▶ [Aim of the exercise]: Transcribe the entries below without alteration.

▶ [Data excerpts]:
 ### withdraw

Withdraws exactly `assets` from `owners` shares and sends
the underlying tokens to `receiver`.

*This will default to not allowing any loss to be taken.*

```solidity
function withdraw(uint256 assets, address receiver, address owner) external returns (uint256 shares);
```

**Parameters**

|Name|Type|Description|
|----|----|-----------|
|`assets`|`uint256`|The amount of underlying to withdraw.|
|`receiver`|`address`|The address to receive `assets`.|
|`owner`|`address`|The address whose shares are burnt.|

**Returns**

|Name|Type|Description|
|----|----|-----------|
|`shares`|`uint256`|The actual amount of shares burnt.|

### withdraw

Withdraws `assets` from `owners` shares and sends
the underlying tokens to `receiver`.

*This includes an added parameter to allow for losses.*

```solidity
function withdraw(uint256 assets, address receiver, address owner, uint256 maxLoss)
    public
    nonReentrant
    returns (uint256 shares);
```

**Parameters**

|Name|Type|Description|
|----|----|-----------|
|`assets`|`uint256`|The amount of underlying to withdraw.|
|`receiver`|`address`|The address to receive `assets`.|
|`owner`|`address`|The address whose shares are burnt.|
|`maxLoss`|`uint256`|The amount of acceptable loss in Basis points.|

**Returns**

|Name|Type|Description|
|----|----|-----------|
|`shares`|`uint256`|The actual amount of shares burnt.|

▶ [Your solution]:
 ### withdraw

Withdraws exactly `assets` from `owners` shares and sends
the underlying tokens to `receiver`.

*This will default to not allowing any loss to be taken.*

```solidity
function withdraw(uint256 assets, address receiver, address owner) external returns (uint256 shares);
```

**Parameters**

|Name|Type|Description|
|----|----|-----------|
|`assets`|`uint256`|The amount of underlying to withdraw.|
|`receiver`|`address`|The address to receive `assets`.|
|`owner`|`address`|The address whose shares are burnt.|

**Returns**

|Name|Type|Description|
|----|----|-----------|
|`shares`|`uint256`|The actual amount of shares burnt.|

### withdraw

Withdraws `assets` from `owners` shares and sends
the underlying tokens to `receiver`.

*This includes an added parameter to allow for losses.*

```solidity
function withdraw(uint256 assets, address receiver, address owner, uint256 maxLoss)
    public
    nonReentrant
    returns (uint256 shares);
```

**Parameters**

|Name|Type|Description|
|----|----|-----------|
|`assets`|`uint256`|The amount of underlying to withdraw.|
|`receiver`|`address`|The address to receive `assets`.|
|`owner`|`address`|The address whose shares are burnt.|
|`maxLoss`|`uint256`|The amount of acceptable loss in Basis points.|

**Returns**

|Name|Type|Description|
|----|----|-----------|
|`shares`|`uint256`|The actual amount of shares burnt.|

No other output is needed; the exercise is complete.